Friday 28 February 2014

A Bridge for Young People's Future

A speech given for Bridge Foyer's 15th Birthday:

"I’ve come all the way from London to be at this special 15th birthday celebration, because the Foyer Federation holds Bridge Foyer and the other Foyers of Your Housing in high regard. And at a time of great innovation in Foyers in the UK and overseas, represented by programmes such as Open Talent and Healthy Conversations run with Your Housing, I want to try and understand why it is that a beacon Foyer like Bridge could be put in a position where its vital service is under threat through the current commissioning climate.

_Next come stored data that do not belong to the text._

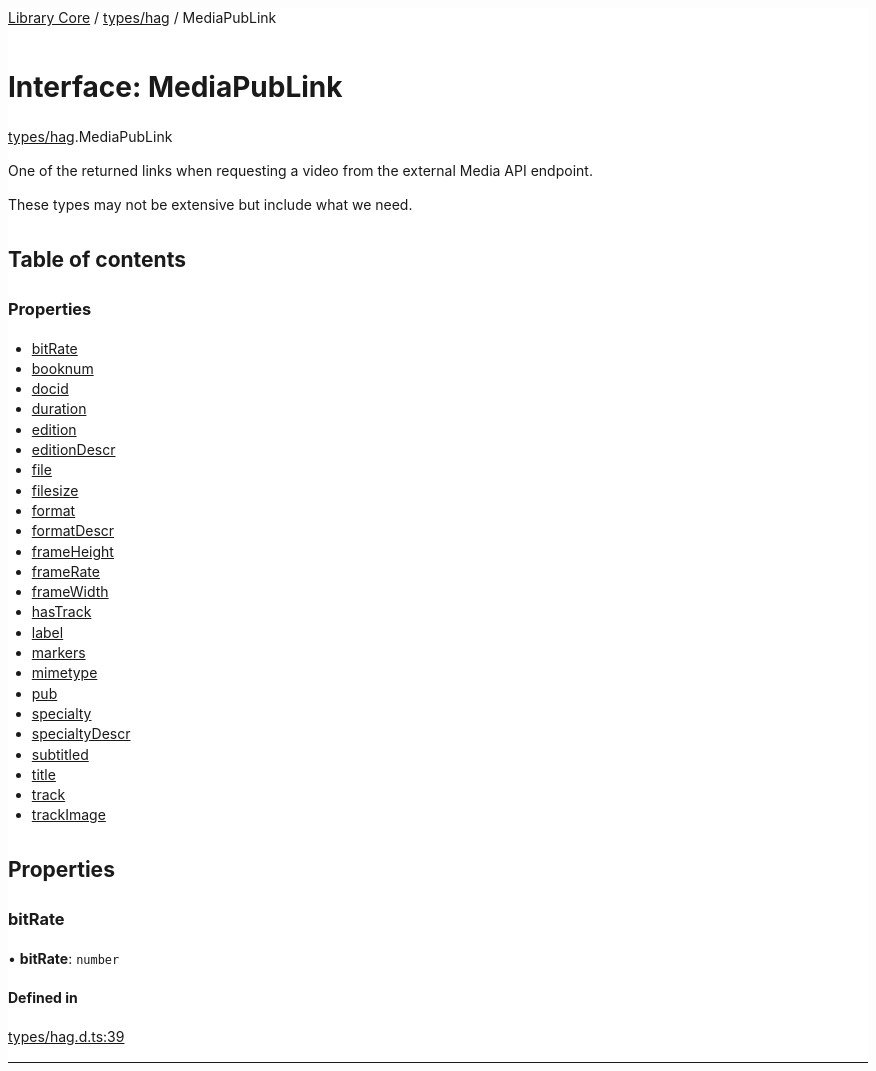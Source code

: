 [Library Core](../README.md) / [types/hag](../modules/types_hag.md) / MediaPubLink

# Interface: MediaPubLink

[types/hag](../modules/types_hag.md).MediaPubLink

One of the returned links when requesting a video from the external Media API endpoint.

These types may not be extensive but include what we need.

## Table of contents

### Properties

- [bitRate](types_hag.mediapublink.md#bitrate)
- [booknum](types_hag.mediapublink.md#booknum)
- [docid](types_hag.mediapublink.md#docid)
- [duration](types_hag.mediapublink.md#duration)
- [edition](types_hag.mediapublink.md#edition)
- [editionDescr](types_hag.mediapublink.md#editiondescr)
- [file](types_hag.mediapublink.md#file)
- [filesize](types_hag.mediapublink.md#filesize)
- [format](types_hag.mediapublink.md#format)
- [formatDescr](types_hag.mediapublink.md#formatdescr)
- [frameHeight](types_hag.mediapublink.md#frameheight)
- [frameRate](types_hag.mediapublink.md#framerate)
- [frameWidth](types_hag.mediapublink.md#framewidth)
- [hasTrack](types_hag.mediapublink.md#hastrack)
- [label](types_hag.mediapublink.md#label)
- [markers](types_hag.mediapublink.md#markers)
- [mimetype](types_hag.mediapublink.md#mimetype)
- [pub](types_hag.mediapublink.md#pub)
- [specialty](types_hag.mediapublink.md#specialty)
- [specialtyDescr](types_hag.mediapublink.md#specialtydescr)
- [subtitled](types_hag.mediapublink.md#subtitled)
- [title](types_hag.mediapublink.md#title)
- [track](types_hag.mediapublink.md#track)
- [trackImage](types_hag.mediapublink.md#trackimage)

## Properties

### bitRate

• **bitRate**: `number`

#### Defined in

[types/hag.d.ts:39](https://github.com/BenShelton/library-api/blob/master/packages/core/types/hag.d.ts#L39)

___
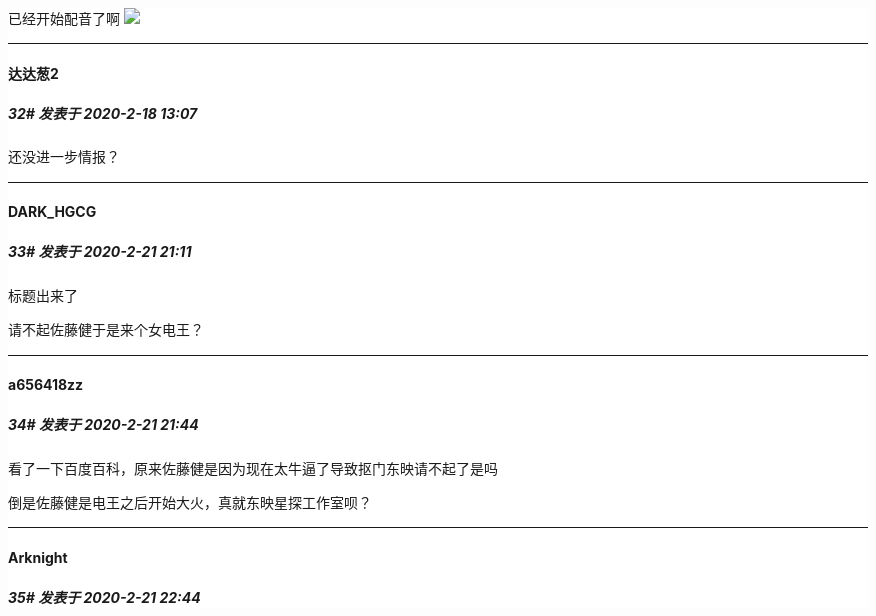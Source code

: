 
已经开始配音了啊 ​​​​
<img src="http://wx3.sinaimg.cn/large/9657fdc2gy1gc0edocclcj20ge06emxw.jpg" referrerpolicy="no-referrer">







*****

####  达达葱2  
##### 32#       发表于 2020-2-18 13:07




还没进一步情报？







*****

####  DARK_HGCG  
##### 33#       发表于 2020-2-21 21:11




标题出来了

请不起佐藤健于是来个女电王？







*****

####  a656418zz  
##### 34#       发表于 2020-2-21 21:44




看了一下百度百科，原来佐藤健是因为现在太牛逼了导致抠门东映请不起了是吗

倒是佐藤健是电王之后开始大火，真就东映星探工作室呗？







*****

####  Arknight  
##### 35#       发表于 2020-2-21 22:44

I’d like to begin that by looking at a quote:

‘ Tomorrow’s leaders, artists and innovators are busy growing up but they can only achieve their potential with our whole hearted and expert support. That is why we need a director who’s not just skilled but driven and not just capable but passionate. In short, we need a true leader who understands why this job is so important.’

So marks the introduction for a job at Haringey Council as Director of Children’s Services – an authority trying to move on from the legacy of the Baby P scandal to put in place a culture of high aspiration for children and young people. They are using what we call at the Foyer Federation ‘Advantaged Thinking’; to start with what is possible –tomorrow’s leaders - and develop services to ensure that young people can create the possible in their lives.

What about Cheshire West and Chester?  What vision is being expressed in its strategic commissioning consultation document?  If you look at the outcomes, there is no sense that the young people of Chester are being prepared as tomorrow’s leaders, artists and innovators. In Chester, young people are not being equipped to thrive; they are being given an offer of ‘Housing Related Support’ that is only prepared to help them cope. Because all the evidence shows that services, such as Foyers, designed to do more than housing related support, enable young people to navigate a world that is far more complex that the choices suggested in the consultation document. Instead of the Advantaged Thinking approach in Haringey, Cheshire West and Chester start with what is not possible, the suggestion that young people cannot do more than sustain a tenancy, and then they propose commissioning services that ensure people can never achieve anything else. It’s what we call Disadvantaged Thinking – seeing young people in terms of problems instead of possibilities.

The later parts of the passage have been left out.